Figure 3 - Atmospheric Plasma-Spraying
Material Selection
AlSi10Mg was selected over traditional aerospace alloys such as Inconel 718 and CuCrZr due to its high thermal conductivity of approximately 165 W/m·K after stress relief, which enables rapid heat transfer to the coolant. Its low density of 2.7 g/cm³ allows for significant weight savings, and its machinability supports efficient finishing of sealing surfaces and precision features. The main drawback of AlSi10Mg is its reduction in yield strength at elevated temperatures approaching 600 K, which necessitated detailed thermomechanical stress analysis to verify survivability.
Manufacturing on EP-M400S
Figure 4 - Printed Engine and Swirl injectors inside the EP-M400S
The manufacturing process was carried out on the EP-M400S quad-laser LPBF system, equipped with four 700 W lasers.
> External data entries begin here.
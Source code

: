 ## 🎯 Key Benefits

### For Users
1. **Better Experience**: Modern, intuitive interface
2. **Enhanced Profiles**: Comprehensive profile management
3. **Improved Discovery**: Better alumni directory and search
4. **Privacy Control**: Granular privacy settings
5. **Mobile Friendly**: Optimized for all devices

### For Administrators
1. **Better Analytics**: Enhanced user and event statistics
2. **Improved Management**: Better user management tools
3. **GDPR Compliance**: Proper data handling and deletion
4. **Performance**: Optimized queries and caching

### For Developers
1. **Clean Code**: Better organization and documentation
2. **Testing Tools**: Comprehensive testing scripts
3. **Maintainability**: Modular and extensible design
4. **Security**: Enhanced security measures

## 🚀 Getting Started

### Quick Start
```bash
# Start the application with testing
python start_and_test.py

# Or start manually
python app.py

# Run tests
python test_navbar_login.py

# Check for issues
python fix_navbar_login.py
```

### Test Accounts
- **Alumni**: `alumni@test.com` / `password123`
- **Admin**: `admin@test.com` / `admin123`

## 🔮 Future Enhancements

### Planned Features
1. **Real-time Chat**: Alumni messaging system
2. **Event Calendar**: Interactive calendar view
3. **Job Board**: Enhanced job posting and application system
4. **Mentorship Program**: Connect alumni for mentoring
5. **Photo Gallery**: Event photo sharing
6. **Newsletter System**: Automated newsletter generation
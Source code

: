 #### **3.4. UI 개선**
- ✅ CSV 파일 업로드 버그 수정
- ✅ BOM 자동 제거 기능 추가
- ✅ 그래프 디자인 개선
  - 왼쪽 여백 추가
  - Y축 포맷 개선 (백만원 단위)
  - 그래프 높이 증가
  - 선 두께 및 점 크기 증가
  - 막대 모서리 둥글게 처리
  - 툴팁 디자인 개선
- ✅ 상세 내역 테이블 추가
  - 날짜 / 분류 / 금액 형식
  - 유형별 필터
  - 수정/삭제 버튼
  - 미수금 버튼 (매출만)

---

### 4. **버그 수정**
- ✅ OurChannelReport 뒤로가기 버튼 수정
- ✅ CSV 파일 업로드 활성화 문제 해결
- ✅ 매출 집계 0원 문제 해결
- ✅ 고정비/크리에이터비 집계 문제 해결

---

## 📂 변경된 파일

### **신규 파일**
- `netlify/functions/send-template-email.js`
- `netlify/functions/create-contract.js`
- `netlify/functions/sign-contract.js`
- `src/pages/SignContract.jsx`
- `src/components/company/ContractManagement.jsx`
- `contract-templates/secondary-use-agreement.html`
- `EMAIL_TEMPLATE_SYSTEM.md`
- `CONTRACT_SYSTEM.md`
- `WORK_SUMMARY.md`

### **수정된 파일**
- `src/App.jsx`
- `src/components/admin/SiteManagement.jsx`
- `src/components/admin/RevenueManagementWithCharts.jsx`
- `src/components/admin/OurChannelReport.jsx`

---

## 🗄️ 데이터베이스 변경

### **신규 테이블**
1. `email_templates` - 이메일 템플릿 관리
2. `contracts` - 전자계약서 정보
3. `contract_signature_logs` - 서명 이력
A 60 µm layer thickness was used to achieve fine internal channel resolution and the smooth surfaces required for the injector’s performance. Eplus3D’s DfAM experience and input ensured that the design was optimised for printability, minimising the risk of defects and reducing post-processing requirements. Printing the engine as two integrated assemblies allowed for a substantial reduction in part count and assembly complexity compared to conventional manufacturing methods.
Testing and Results:
UCL Rocket's first regeneratively cooled engine, Excelsior, was successfully hot-fired at Airborne Engineering Ltd. for Race 2 Space 2025, withstanding three hot-fire tests to achieve its target thrust of 5 kN.
Figure 5 - Hot Firing Test performed at the Race2Space Event
Engine specifications |
Propellants | Isopropyl Alcohol (IPA) / Nitrous Oxide (N₂O) |
Design Mass Flow Rate | 2.49 kg/s (Oxidiser-to-Fuel Ratio: 3.2) |
Design Chamber Pressure | 25 bar |
Design Target Thrust | 5 KN |
Test 1 Highlights:
• Target IPA mass flow rate achieved.
• Achieved 90% of target N2O mass flow rate; tank pressure increased to drive more mass flow for subsequent tests.
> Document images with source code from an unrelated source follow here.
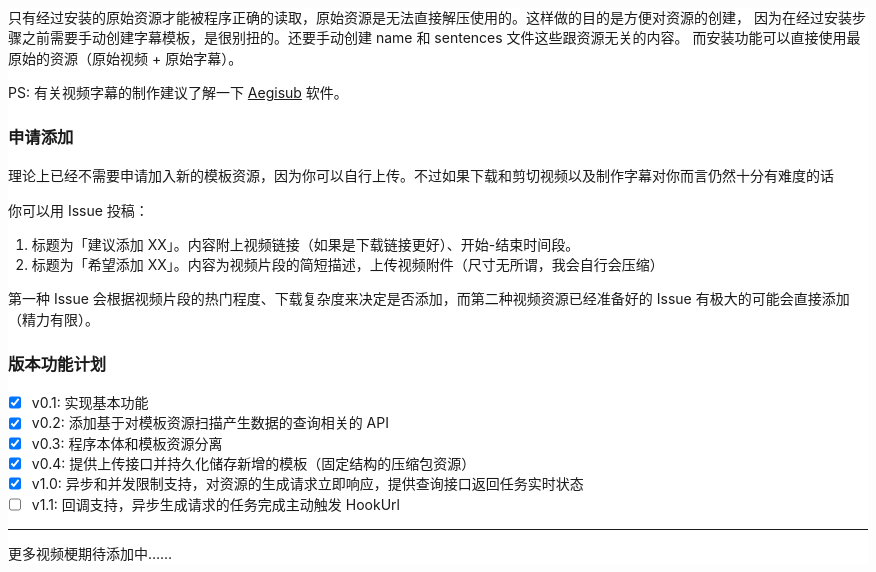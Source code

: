 只有经过安装的原始资源才能被程序正确的读取，原始资源是无法直接解压使用的。这样做的目的是方便对资源的创建，
因为在经过安装步骤之前需要手动创建字幕模板，是很别扭的。还要手动创建 name 和 sentences 文件这些跟资源无关的内容。
而安装功能可以直接使用最原始的资源（原始视频 + 原始字幕）。

PS: 有关视频字幕的制作建议了解一下 [Aegisub](http://www.aegisub.org/) 软件。


### 申请添加

理论上已经不需要申请加入新的模板资源，因为你可以自行上传。不过如果下载和剪切视频以及制作字幕对你而言仍然十分有难度的话

你可以用 Issue 投稿：

1. 标题为「建议添加 XX」。内容附上视频链接（如果是下载链接更好）、开始-结束时间段。
2. 标题为「希望添加 XX」。内容为视频片段的简短描述，上传视频附件（尺寸无所谓，我会自行会压缩）

第一种 Issue 会根据视频片段的热门程度、下载复杂度来决定是否添加，而第二种视频资源已经准备好的 Issue 有极大的可能会直接添加（精力有限）。

### 版本功能计划

- [x] v0.1: 实现基本功能
- [x] v0.2: 添加基于对模板资源扫描产生数据的查询相关的 API
- [x] v0.3: 程序本体和模板资源分离
- [x] v0.4: 提供上传接口并持久化储存新增的模板（固定结构的压缩包资源）
- [x] v1.0: 异步和并发限制支持，对资源的生成请求立即响应，提供查询接口返回任务实时状态
- [ ] v1.1: 回调支持，异步生成请求的任务完成主动触发 HookUrl

___

更多视频梗期待添加中……
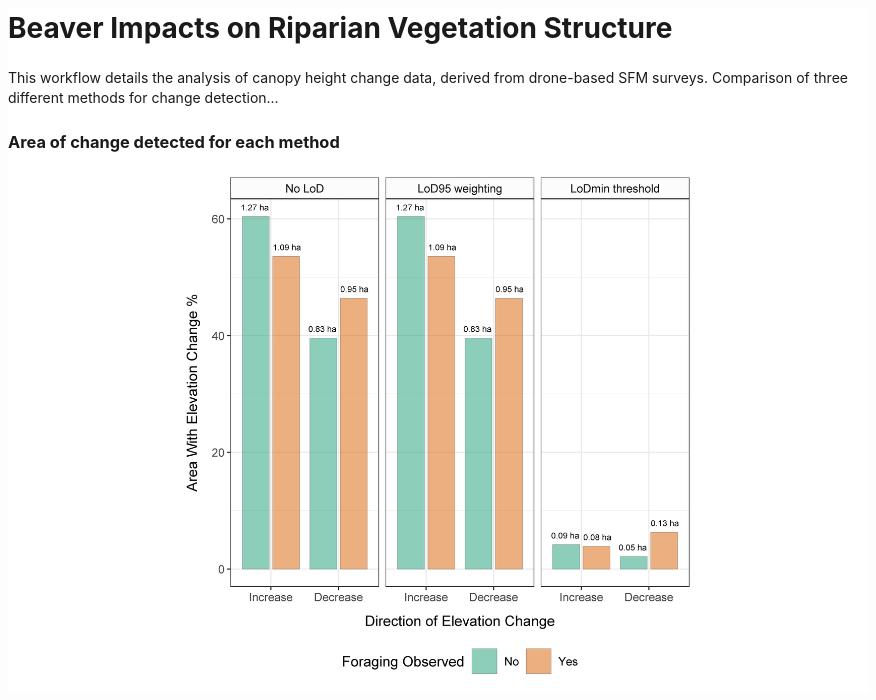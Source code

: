 # Beaver Impacts on Riparian Vegetation Structure

This workflow details the analysis of canopy height change data, derived from drone-based SFM surveys. Comparison of three different methods for change detection...

### Area of change detected for each method

<p align="center">
<img src="CWC_Results_Analysis/Plots/Area_of_changeSep17_sep18.jpg" width="60%">
</p>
• Average pressure drops from fuel inlet to injector measured to be 0.9 bar, within 6.6% of CFD simulation predictions.
• Minor IPA and N2O leakage due to faulty seals (replaced post-test).
Test 2 Highlights:
• Target N2O mass flow rate achieved.
• Partial blockage in 0.84mm IPA injector orifices due to residual swarf in injector manifold. Blockage cleared mid-burn.
Test 3 Highlights:
• IPA and N2O mass flow rates throttled up proportionally to achieve target thrust of 5 kN, peaking at an average of 4.92 kN in the last 100ms of the burn.
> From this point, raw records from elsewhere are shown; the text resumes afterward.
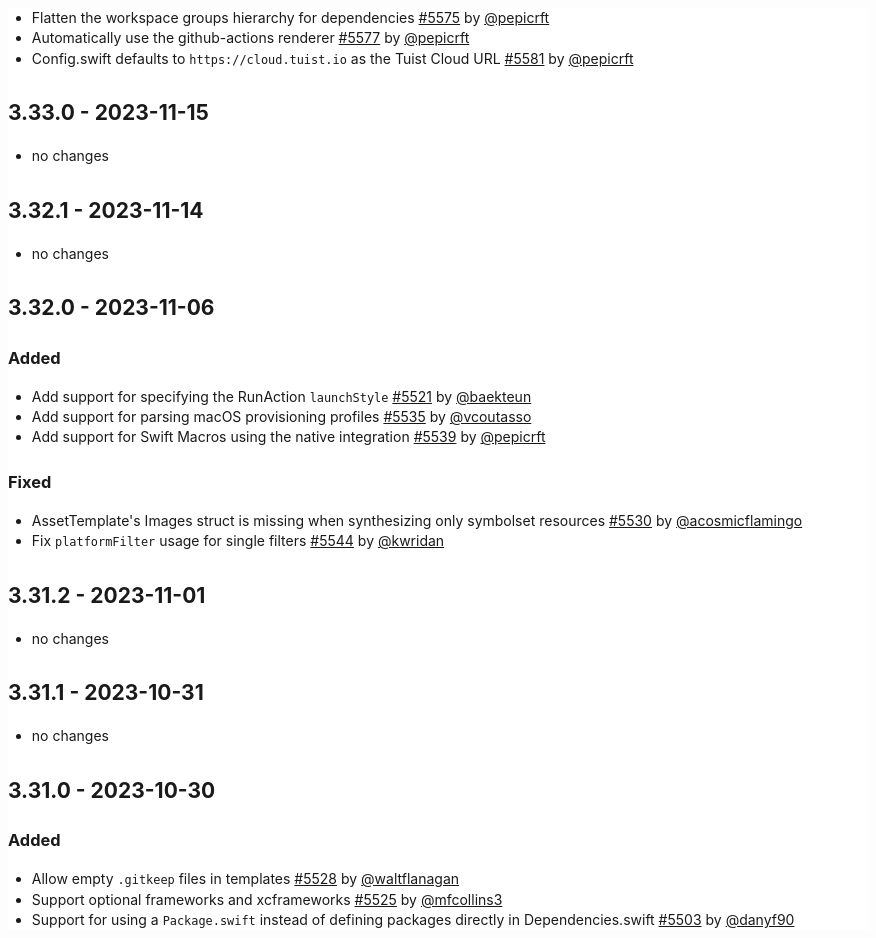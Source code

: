 - Flatten the workspace groups hierarchy for dependencies [#5575](https://github.com/tuist/tuist/pull/5575) by [@pepicrft](https://github.com/pepicrft)
- Automatically use the github-actions renderer [#5577](https://github.com/tuist/tuist/pull/5577) by [@pepicrft](https://github.com/pepicrft)
- Config.swift defaults to `https://cloud.tuist.io` as the Tuist Cloud URL [#5581](https://github.com/tuist/tuist/pull/5581) by [@pepicrft](https://github.com/pepicrft)

## 3.33.0 - 2023-11-15

- no changes

## 3.32.1 - 2023-11-14

- no changes

## 3.32.0 - 2023-11-06

### Added

- Add support for specifying the RunAction `launchStyle` [#5521](https://github.com/tuist/tuist/pull/5521) by [@baekteun](https://github.com/baekteun)
- Add support for parsing macOS provisioning profiles [#5535](https://github.com/tuist/tuist/pull/5535) by [@vcoutasso](https://github.com/vcoutasso)
- Add support for Swift Macros using the native integration [#5539](https://github.com/tuist/tuist/pull/5539) by [@pepicrft](https://github.com/pepicrft)

### Fixed

- AssetTemplate's Images struct is missing when synthesizing only symbolset resources [#5530](https://github.com/tuist/tuist/pull/5530) by [@acosmicflamingo](https://github.com/acosmicflamingo)
- Fix `platformFilter` usage for single filters [#5544](https://github.com/tuist/tuist/pull/5544) by [@kwridan](https://github.com/kwridan)

## 3.31.2 - 2023-11-01

- no changes

## 3.31.1 - 2023-10-31

- no changes

## 3.31.0 - 2023-10-30

### Added

- Allow empty `.gitkeep` files in templates [#5528](https://github.com/tuist/tuist/pull/5528) by [@waltflanagan](https://github.com/waltflanagan)
- Support optional frameworks and xcframeworks [#5525](https://github.com/tuist/tuist/pull/5525) by [@mfcollins3](https://github.com/mfcollins3)
- Support for using a `Package.swift` instead of defining packages directly in Dependencies.swift [#5503](https://github.com/tuist/tuist/pull/5503) by [@danyf90](https://github.com/danyf90)
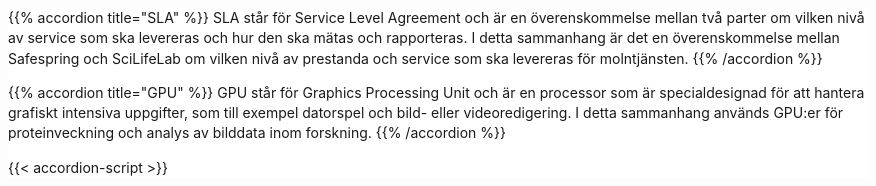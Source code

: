 {{% accordion title="SLA" %}}
SLA står för Service Level Agreement och är en överenskommelse mellan två parter om vilken nivå av service som ska levereras och hur den ska mätas och rapporteras.
I detta sammanhang är det en överenskommelse mellan Safespring och SciLifeLab om vilken nivå av prestanda och service som ska levereras för molntjänsten.
{{% /accordion %}}

{{% accordion title="GPU" %}}
GPU står för Graphics Processing Unit och är en processor som är specialdesignad för att hantera grafiskt intensiva uppgifter, som till exempel datorspel och bild- eller videoredigering.
I detta sammanhang används GPU:er för proteinveckning och analys av bilddata inom forskning.
{{% /accordion %}}

{{< accordion-script >}}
• Maximum possible N2O mass flow rate achieved within feed system limits.
• Achieved a maximum Specific Impulse of 174.47 s and c* Efficiency of 85.66%, the best across all 3 tests.
Figure 6 – Firing test overlayed video, credits to Tom Danvers and the University of Sheffield's Sunride team (@project_sunride) for their open-source liveplot video overlay tool
In competition, Excelsior placed fourth in the Nitrous Bipropellant category and was one of only eight engines out of seventeen to survive all hot-fire tests. The project highlighted several key lessons, including the importance of thorough cleaning to prevent injector blockages, the need for reliable sealing solutions, and the capability of LPBF to enable rapid, high-performance aerospace hardware development in a student-led environment.
The success of Excelsior demonstrates that advanced LPBF in AlSi10Mg can produce high-performance regeneratively cooled rocket engines within the constraints of a university project. By combining innovative design, optimised manufacturing, and rigorous testing, the collaboration between Eplus3D and UCL Rocket shows how additive manufacturing can accelerate aerospace propulsion development.